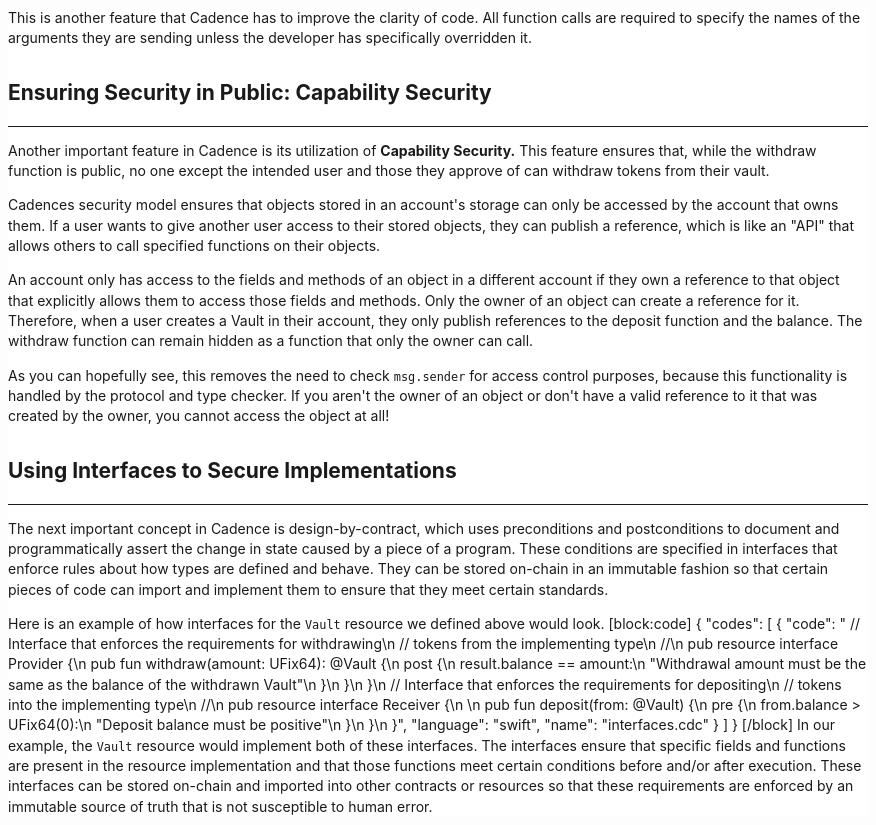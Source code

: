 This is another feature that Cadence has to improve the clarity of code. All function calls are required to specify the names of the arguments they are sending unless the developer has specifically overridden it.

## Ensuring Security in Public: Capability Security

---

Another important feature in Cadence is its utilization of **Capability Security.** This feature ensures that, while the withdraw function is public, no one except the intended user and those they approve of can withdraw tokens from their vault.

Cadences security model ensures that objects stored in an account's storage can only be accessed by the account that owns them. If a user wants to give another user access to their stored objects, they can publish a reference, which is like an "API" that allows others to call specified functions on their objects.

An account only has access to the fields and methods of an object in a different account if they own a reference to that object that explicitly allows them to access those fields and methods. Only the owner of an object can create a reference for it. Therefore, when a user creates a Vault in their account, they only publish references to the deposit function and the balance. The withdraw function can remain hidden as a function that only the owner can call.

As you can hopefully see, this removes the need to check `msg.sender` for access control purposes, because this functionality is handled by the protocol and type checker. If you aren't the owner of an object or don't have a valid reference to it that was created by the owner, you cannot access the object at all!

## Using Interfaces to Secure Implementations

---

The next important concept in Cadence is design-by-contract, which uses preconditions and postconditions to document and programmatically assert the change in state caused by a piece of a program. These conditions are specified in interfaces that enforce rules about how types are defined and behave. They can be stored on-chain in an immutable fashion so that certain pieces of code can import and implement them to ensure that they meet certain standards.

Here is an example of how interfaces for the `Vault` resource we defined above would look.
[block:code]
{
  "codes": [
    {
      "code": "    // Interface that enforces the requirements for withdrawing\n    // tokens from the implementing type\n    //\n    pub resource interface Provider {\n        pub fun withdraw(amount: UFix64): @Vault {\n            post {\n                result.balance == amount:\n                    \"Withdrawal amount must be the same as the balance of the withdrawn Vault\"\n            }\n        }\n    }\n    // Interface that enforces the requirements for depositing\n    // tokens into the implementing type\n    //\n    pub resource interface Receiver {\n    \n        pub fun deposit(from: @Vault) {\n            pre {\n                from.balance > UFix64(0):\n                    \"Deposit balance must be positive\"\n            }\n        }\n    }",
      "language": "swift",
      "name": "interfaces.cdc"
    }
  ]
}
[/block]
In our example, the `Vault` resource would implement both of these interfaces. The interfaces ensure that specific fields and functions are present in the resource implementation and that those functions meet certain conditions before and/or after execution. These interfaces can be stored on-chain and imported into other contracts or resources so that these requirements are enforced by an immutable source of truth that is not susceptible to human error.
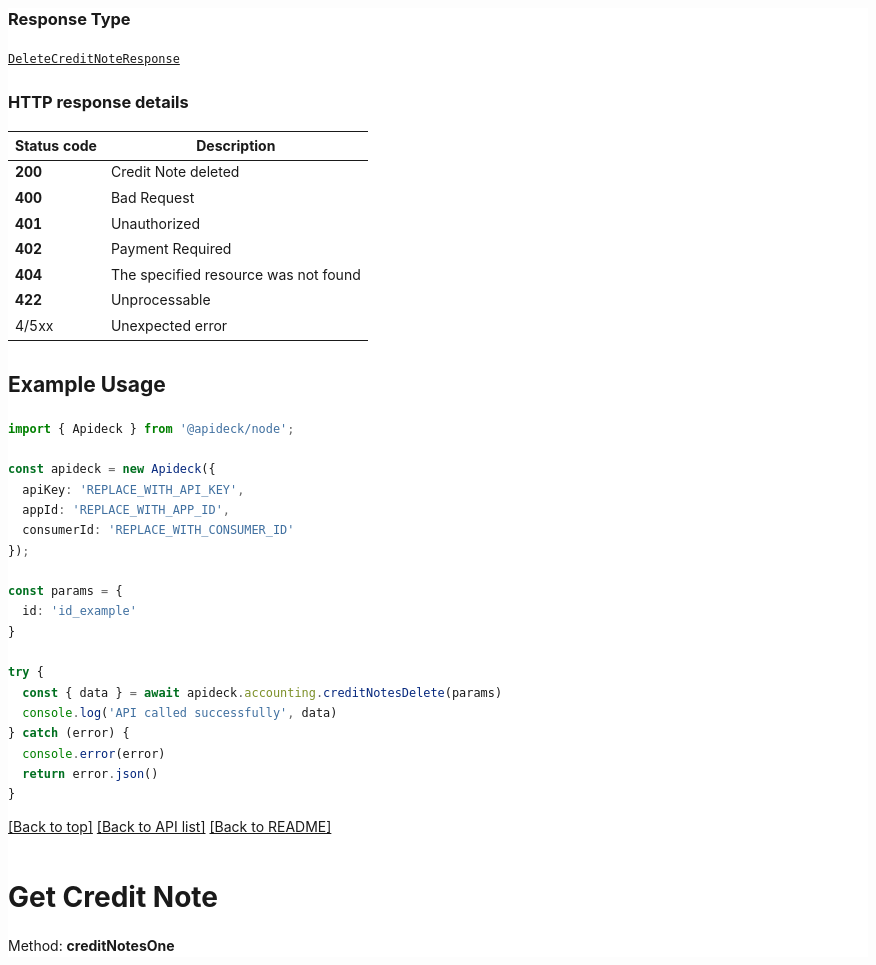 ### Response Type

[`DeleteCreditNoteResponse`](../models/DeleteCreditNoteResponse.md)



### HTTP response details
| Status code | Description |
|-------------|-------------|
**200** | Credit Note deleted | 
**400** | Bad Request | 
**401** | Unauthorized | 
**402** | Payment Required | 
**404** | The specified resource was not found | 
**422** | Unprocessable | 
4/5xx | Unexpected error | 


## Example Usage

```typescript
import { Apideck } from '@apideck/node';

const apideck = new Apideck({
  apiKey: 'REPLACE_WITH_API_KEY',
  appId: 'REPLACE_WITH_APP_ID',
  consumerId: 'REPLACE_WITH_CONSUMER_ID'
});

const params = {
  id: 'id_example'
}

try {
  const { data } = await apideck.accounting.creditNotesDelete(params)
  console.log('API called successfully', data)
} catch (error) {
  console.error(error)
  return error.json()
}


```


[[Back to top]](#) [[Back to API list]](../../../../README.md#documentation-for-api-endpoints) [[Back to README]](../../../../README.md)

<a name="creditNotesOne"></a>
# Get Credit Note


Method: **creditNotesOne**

■ ■ ■ ■ ■ ■ ■

#### REQUIREMENT:
Reproduce the entries above without change, omitting all pictures.

#### RESULT OF THIS TASK:
Source code

: This is another feature that Cadence has to improve the clarity of code. All function calls are required to specify the names of the arguments they are sending unless the developer has specifically overridden it.

## Ensuring Security in Public: Capability Security

---

Another important feature in Cadence is its utilization of **Capability Security.** This feature ensures that, while the withdraw function is public, no one except the intended user and those they approve of can withdraw tokens from their vault.

Cadences security model ensures that objects stored in an account's storage can only be accessed by the account that owns them. If a user wants to give another user access to their stored objects, they can publish a reference, which is like an "API" that allows others to call specified functions on their objects.

An account only has access to the fields and methods of an object in a different account if they own a reference to that object that explicitly allows them to access those fields and methods. Only the owner of an object can create a reference for it. Therefore, when a user creates a Vault in their account, they only publish references to the deposit function and the balance. The withdraw function can remain hidden as a function that only the owner can call.

As you can hopefully see, this removes the need to check `msg.sender` for access control purposes, because this functionality is handled by the protocol and type checker. If you aren't the owner of an object or don't have a valid reference to it that was created by the owner, you cannot access the object at all!

## Using Interfaces to Secure Implementations

---

The next important concept in Cadence is design-by-contract, which uses preconditions and postconditions to document and programmatically assert the change in state caused by a piece of a program. These conditions are specified in interfaces that enforce rules about how types are defined and behave. They can be stored on-chain in an immutable fashion so that certain pieces of code can import and implement them to ensure that they meet certain standards.

Here is an example of how interfaces for the `Vault` resource we defined above would look.
[block:code]
{
  "codes": [
    {
      "code": "    // Interface that enforces the requirements for withdrawing\n    // tokens from the implementing type\n    //\n    pub resource interface Provider {\n        pub fun withdraw(amount: UFix64): @Vault {\n            post {\n                result.balance == amount:\n                    \"Withdrawal amount must be the same as the balance of the withdrawn Vault\"\n            }\n        }\n    }\n    // Interface that enforces the requirements for depositing\n    // tokens into the implementing type\n    //\n    pub resource interface Receiver {\n    \n        pub fun deposit(from: @Vault) {\n            pre {\n                from.balance > UFix64(0):\n                    \"Deposit balance must be positive\"\n            }\n        }\n    }",
      "language": "swift",
      "name": "interfaces.cdc"
    }
  ]
}
[/block]
In our example, the `Vault` resource would implement both of these interfaces. The interfaces ensure that specific fields and functions are present in the resource implementation and that those functions meet certain conditions before and/or after execution. These interfaces can be stored on-chain and imported into other contracts or resources so that these requirements are enforced by an immutable source of truth that is not susceptible to human error.
 ### Response Type

[`DeleteCreditNoteResponse`](../models/DeleteCreditNoteResponse.md)



### HTTP response details
| Status code | Description |
|-------------|-------------|
**200** | Credit Note deleted | 
**400** | Bad Request | 
**401** | Unauthorized | 
**402** | Payment Required | 
**404** | The specified resource was not found | 
**422** | Unprocessable | 
4/5xx | Unexpected error | 


## Example Usage

```typescript
import { Apideck } from '@apideck/node';

const apideck = new Apideck({
  apiKey: 'REPLACE_WITH_API_KEY',
  appId: 'REPLACE_WITH_APP_ID',
  consumerId: 'REPLACE_WITH_CONSUMER_ID'
});

const params = {
  id: 'id_example'
}

try {
  const { data } = await apideck.accounting.creditNotesDelete(params)
  console.log('API called successfully', data)
} catch (error) {
  console.error(error)
  return error.json()
}


```


[[Back to top]](#) [[Back to API list]](../../../../README.md#documentation-for-api-endpoints) [[Back to README]](../../../../README.md)

<a name="creditNotesOne"></a>
# Get Credit Note


Method: **creditNotesOne**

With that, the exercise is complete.